We don't notify before events, because at that moment we don't know
whether the event will really happen or not. We might try but fail.

> I'm wondering if it could replace the current fencing_topology hack we
> use to invoke fence_compute which starts the workflow for recovering
> VMs off dead OpenStack nova-compute nodes.

Yes, that is one of the reasons we did this!

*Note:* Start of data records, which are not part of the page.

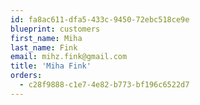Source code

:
 ```yaml
---
id: fa8ac611-dfa5-433c-9450-72ebc518ce9e
blueprint: customers
first_name: Miha
last_name: Fink
email: mihz.fink@gmail.com
title: 'Miha Fink'
orders:
  - c28f9888-c1e7-4e82-b773-bf196c6522d7
---
```

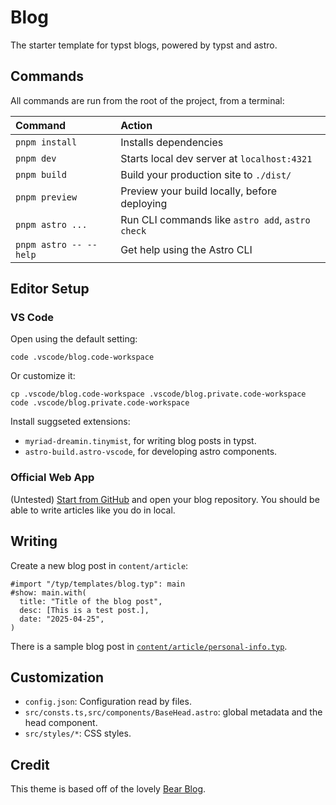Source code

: # Blog

The starter template for typst blogs, powered by typst and astro.

## Commands

All commands are run from the root of the project, from a terminal:

| Command                | Action                                           |
| :--------------------- | :----------------------------------------------- |
| `pnpm install`         | Installs dependencies                            |
| `pnpm dev`             | Starts local dev server at `localhost:4321`      |
| `pnpm build`           | Build your production site to `./dist/`          |
| `pnpm preview`         | Preview your build locally, before deploying     |
| `pnpm astro ...`       | Run CLI commands like `astro add`, `astro check` |
| `pnpm astro -- --help` | Get help using the Astro CLI                     |

## Editor Setup

### VS Code

Open using the default setting:

```
code .vscode/blog.code-workspace
```

Or customize it:

```
cp .vscode/blog.code-workspace .vscode/blog.private.code-workspace
code .vscode/blog.private.code-workspace
```

Install suggseted extensions:

- `myriad-dreamin.tinymist`, for writing blog posts in typst.
- `astro-build.astro-vscode`, for developing astro components.

### Official Web App

(Untested) [Start from GitHub](https://typst.app/) and open your blog repository. You should be able to write articles like you do in local.

## Writing

Create a new blog post in `content/article`:

```typ
#import "/typ/templates/blog.typ": main
#show: main.with(
  title: "Title of the blog post",
  desc: [This is a test post.],
  date: "2025-04-25",
)
```

There is a sample blog post in [`content/article/personal-info.typ`](./content/article/personal-info.typ).

## Customization

- `config.json`: Configuration read by files.
- `src/consts.ts,src/components/BaseHead.astro`: global metadata and the head component.
- `src/styles/*`: CSS styles.

## Credit

This theme is based off of the lovely [Bear Blog](https://github.com/HermanMartinus/bearblog/).
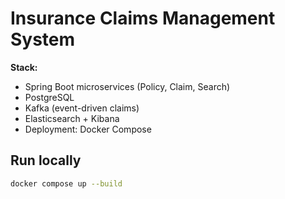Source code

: 
# Insurance Claims Management System

**Stack:**
- Spring Boot microservices (Policy, Claim, Search)
- PostgreSQL
- Kafka (event-driven claims)
- Elasticsearch + Kibana
- Deployment: Docker Compose

## Run locally
```bash
docker compose up --build
```
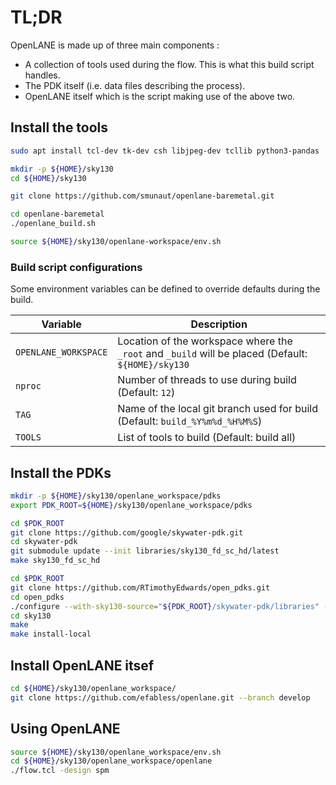 # TL;DR

OpenLANE is made up of three main components :
* A collection of tools used during the flow. This is what this build script handles.
* The PDK itself (i.e. data files describing the process).
* OpenLANE itself which is the script making use of the above two.

## Install the tools

```bash
sudo apt install tcl-dev tk-dev csh libjpeg-dev tcllib python3-pandas

mkdir -p ${HOME}/sky130
cd ${HOME}/sky130

git clone https://github.com/smunaut/openlane-baremetal.git

cd openlane-baremetal
./openlane_build.sh

source ${HOME}/sky130/openlane-workspace/env.sh
```

### Build script configurations

Some environment variables can be defined to override defaults during
the build.

| Variable             | Description
|----------------------|------------------------------------------------------
| `OPENLANE_WORKSPACE` | Location of the workspace where the `_root` and `_build` will be placed (Default: `${HOME}/sky130`
| `nproc`              | Number of threads to use during build (Default: `12`)
| `TAG`                | Name of the local git branch used for build (Default: `build_%Y%m%d_%H%M%S`)
| `TOOLS`              | List of tools to build (Default: build all)

## Install the PDKs

```bash
mkdir -p ${HOME}/sky130/openlane_workspace/pdks
export PDK_ROOT=${HOME}/sky130/openlane_workspace/pdks

cd $PDK_ROOT
git clone https://github.com/google/skywater-pdk.git
cd skywater-pdk
git submodule update --init libraries/sky130_fd_sc_hd/latest
make sky130_fd_sc_hd

cd $PDK_ROOT
git clone https://github.com/RTimothyEdwards/open_pdks.git
cd open_pdks
./configure --with-sky130-source="${PDK_ROOT}/skywater-pdk/libraries" --with-sky130-local-path="${PDK_ROOT}"
cd sky130
make
make install-local
```

## Install OpenLANE itsef

```bash
cd ${HOME}/sky130/openlane_workspace/
git clone https://github.com/efabless/openlane.git --branch develop
```

## Using OpenLANE

```bash
source ${HOME}/sky130/openlane_workspace/env.sh
cd ${HOME}/sky130/openlane_workspace/openlane
./flow.tcl -design spm
```

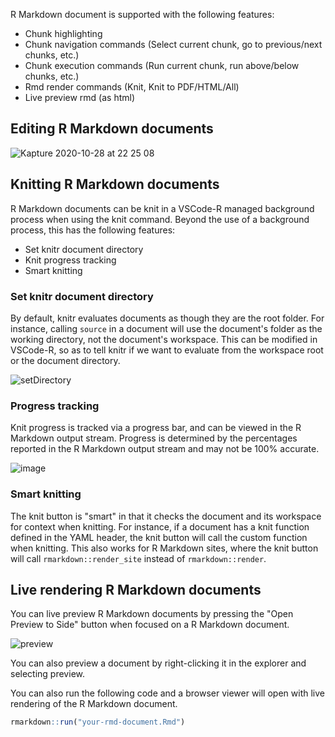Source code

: R Markdown document is supported with the following features:

* Chunk highlighting
* Chunk navigation commands (Select current chunk, go to previous/next chunks, etc.)
* Chunk execution commands (Run current chunk, run above/below chunks, etc.)
* Rmd render commands (Knit, Knit to PDF/HTML/All)
* Live preview rmd (as html)

## Editing R Markdown documents

![Kapture 2020-10-28 at 22 25 08](https://user-images.githubusercontent.com/4662568/97449414-99a7b780-196c-11eb-9d2e-2c8eb5804d54.gif)

## Knitting R Markdown documents

R Markdown documents can be knit in a VSCode-R managed background process when using the knit command. Beyond the use of a background process, this has the following features:

* Set knitr document directory
* Knit progress tracking
* Smart knitting

### Set knitr document directory

By default, knitr evaluates documents as though they are the root folder. For instance, calling `source` in a document will use the document's folder as the working directory, not the document's workspace. This can be modified in VSCode-R, so as to tell knitr if we want to evaluate from the workspace root or the document directory.

![setDirectory](https://user-images.githubusercontent.com/60372411/132448957-ce47a04d-60e6-4a94-a914-fd9422927a35.png)

### Progress tracking

Knit progress is tracked via a progress bar, and can be viewed in the R Markdown output stream. Progress is determined by the percentages reported in the R Markdown output stream and may not be 100% accurate.

![image](https://user-images.githubusercontent.com/60372411/132447538-26ef1046-b530-449b-ac61-25d354ae4afb.png)

### Smart knitting

The knit button is "smart" in that it checks the document and its workspace for context when knitting. For instance, if a document has a knit function defined in the YAML header, the knit button will call the custom function when knitting. This also works for R Markdown sites, where the knit button will call `rmarkdown::render_site` instead of `rmarkdown::render`. 

## Live rendering R Markdown documents

You can live preview R Markdown documents by pressing the "Open Preview to Side" button when focused on a R Markdown document. 

![preview](https://user-images.githubusercontent.com/60372411/132450498-1c5fae22-6a51-4eb4-9815-08bd29a52a13.png)

You can also preview a document by right-clicking it in the explorer and selecting preview.

You can also run the following code and a browser viewer will open with live rendering of the R Markdown document.

```r
rmarkdown::run("your-rmd-document.Rmd")
```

The initial implementation only allowed for one script to be called (the
"notification-agent" property), but we quickly found out that someone
might need to email an administrator, notify nova-compute, and do other
types of handling as well. Making someone write one script that did
everything would be too complicated and error-prone (and unsupportable).
So we abandoned "notification-agent" and went with this new approach.

Coordinate with Andrew Beekhof for the nova-compute alert script, as he
already has some ideas for that.

> Although even if that's possible, maybe there are good reasons to stay
> with the fencing_topology approach?
> 
> Within the same OpenStack compute node HA scenario, it strikes me that
> this could be used to invoke "nova service-disable" when the
> nova-compute service crashes on a compute node and then fails to
> restart.  This would eliminate the window in between the crash and the
> nova server timing out the nova-compute service - during which it
> would otherwise be possible for nova-scheduler to attempt to schedule
> new VMs on the compute node with the crashed nova-compute service.
> 
> IIUC, this is one area where masakari is currently more sophisticated
> than the approach based on OCF RAs:
> 
> https://github.com/ntt-sic/masakari/blob/master/docs/evacuation_patterns.md#evacuation-patterns
> 
> Does that make sense?

Maybe. The script would need to be able to determine based on the
provided environment variables whether it's in that situation or not.